While food science is having something of a moment, thanks to the popularity of figures like British celebrity chef Heston Blumenthal and Spanish molecular gastronomy pioneer Ferran Adrià, for Sonnenberg the two interests overlap at a more elemental level. “I very much enjoy and connect to the outdoors, hunting and cooking wild game and harvesting my own products,” he says. “That’s where that outdoor connection and cooking come together for me.”

In 2015, Lethbridge College received a $2.1-million Natural Sciences and Engineering Research Council of Canada (NSERC) grant for aquaponics research. Currently fish, such as tilapia, and produce, such as lettuce, tomatoes, cucumbers and bok choy, are being produced through water recirculation technologies and greenhouse operations at the college (see p. 17). “The sensory testing is one aspect of our NSERC grant,” says Christine Picken, operations manager in the Centre for Applied Research and Innovation. “We are growing plants with fish waste and so it’s important to know that the food we’re growing is comparable to what you can get at Safeway or Broxburn Farms.”

With his extensive experience in the kitchen and his background in environmental science, Sonnenberg was a natural fit to lead the sensory testing portion of the project.

“They let me take the ball and start running with it,” he says.

In May 2016, Sonnenberg was part of Lethbridge College’s culinary research team that underwent a three-day organoleptic training session by Sirocco Food and Wine Consulting to learn how to use the senses of taste, texture, sight and smell to create protocols that allow testers to subjectively evaluate the quality of foods so they could, in turn, deliver their own training sessions.

 

 

 

 

 


While the current focus is on evaluating the produce from the college’s aquaponics program and completing the research project under the NSERC grant, Sonnenberg says there are other applications for this type of research.

“I’ve had a few discussions with people in the food service industry, nothing concrete, but there is some interest there,” he says. “For instance, I’m hoping to work with a local [producer] of haskap berries.
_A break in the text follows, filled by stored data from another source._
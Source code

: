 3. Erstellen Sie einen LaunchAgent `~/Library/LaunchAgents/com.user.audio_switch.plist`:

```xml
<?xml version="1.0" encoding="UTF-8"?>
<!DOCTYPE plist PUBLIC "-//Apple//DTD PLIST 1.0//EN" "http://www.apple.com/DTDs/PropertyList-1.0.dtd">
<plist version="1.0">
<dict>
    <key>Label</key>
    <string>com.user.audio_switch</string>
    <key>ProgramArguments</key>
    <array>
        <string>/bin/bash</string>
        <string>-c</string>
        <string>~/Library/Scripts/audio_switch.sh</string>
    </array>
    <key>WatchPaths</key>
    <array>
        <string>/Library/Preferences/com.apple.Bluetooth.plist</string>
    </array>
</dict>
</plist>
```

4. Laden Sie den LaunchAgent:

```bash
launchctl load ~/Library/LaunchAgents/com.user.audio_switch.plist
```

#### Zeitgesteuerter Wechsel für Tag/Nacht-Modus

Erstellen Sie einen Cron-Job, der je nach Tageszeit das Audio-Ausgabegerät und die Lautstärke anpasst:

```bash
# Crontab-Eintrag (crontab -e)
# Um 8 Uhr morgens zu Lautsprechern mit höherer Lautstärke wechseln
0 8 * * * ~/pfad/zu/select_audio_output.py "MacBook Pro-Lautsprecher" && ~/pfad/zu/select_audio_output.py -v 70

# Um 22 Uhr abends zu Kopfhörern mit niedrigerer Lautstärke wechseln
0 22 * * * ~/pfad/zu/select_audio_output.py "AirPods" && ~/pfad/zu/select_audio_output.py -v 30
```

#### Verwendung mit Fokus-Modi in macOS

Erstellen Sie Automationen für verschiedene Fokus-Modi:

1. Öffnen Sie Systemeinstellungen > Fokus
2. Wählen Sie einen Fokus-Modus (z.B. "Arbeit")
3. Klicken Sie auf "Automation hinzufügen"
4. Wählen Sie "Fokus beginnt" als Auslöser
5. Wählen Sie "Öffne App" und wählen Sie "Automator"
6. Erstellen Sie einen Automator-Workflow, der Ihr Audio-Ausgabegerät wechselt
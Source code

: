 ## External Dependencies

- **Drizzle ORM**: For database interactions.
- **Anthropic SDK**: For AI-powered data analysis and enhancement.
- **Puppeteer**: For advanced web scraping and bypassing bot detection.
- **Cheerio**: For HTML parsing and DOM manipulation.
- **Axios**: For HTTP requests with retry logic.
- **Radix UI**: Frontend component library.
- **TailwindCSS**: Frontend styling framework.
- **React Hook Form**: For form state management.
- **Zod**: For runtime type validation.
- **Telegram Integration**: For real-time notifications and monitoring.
We’ll run those in one of our sessions to get the analysts’ views of that product. If the industry finds this is useful for them, you never know where it can go.”

So far, Sonnenberg has run four of the training sessions, with 12 more to come over the remaining three years of the project. The first few sessions have drawn from local commercial aquaponics and greenhouse growers, the Culinary program advisory committee, and Culinary students, but Sonnenberg is hoping to grow his base of test subjects.

"It opens the eyes of the students and shows them that it's not just the art-side of cooking; there's a science-side hat you can make a living on if you want."
Rob Sonnenberg

“I’m working on a plan to canvas the general population at the college to see if we can get some people who’d like to do this,” he says. “I’m hoping to build a database of people who are interested and get a little more pointed in asking questions about their habits to give me cleaner data. It’s maybe not as exciting as going to a wine tasting, but people think it’s interesting.”

Sonnenberg says that beyond the research project, bringing science into the kitchen can have some side benefits for culinary students. “The science of cooking is on the rise and there are definitely job opportunities out there with a lot of companies on the product development side,” he says. “It opens the eyes of the students and shows them that it’s not just the art-side of cooking; there’s a science-side that you can make a living on if you want.”

At the conclusion of the sensory test session, Sonnenberg goes through the results and informs the test group (myself included) about the origin of each sample. I’m not surprised, given how hard it was to detect differences and the fact I’ve never tasted aquaponically-grown food before, that my choices skew to the supermarket stuff. But perhaps that itself is a testament to the quality of the product that an untrained pallet like mine can’t spot the difference.

I come out of the test having learned this punny lesson: taste might be subjective, but there’s nothing fishy about Chef Rob’s research.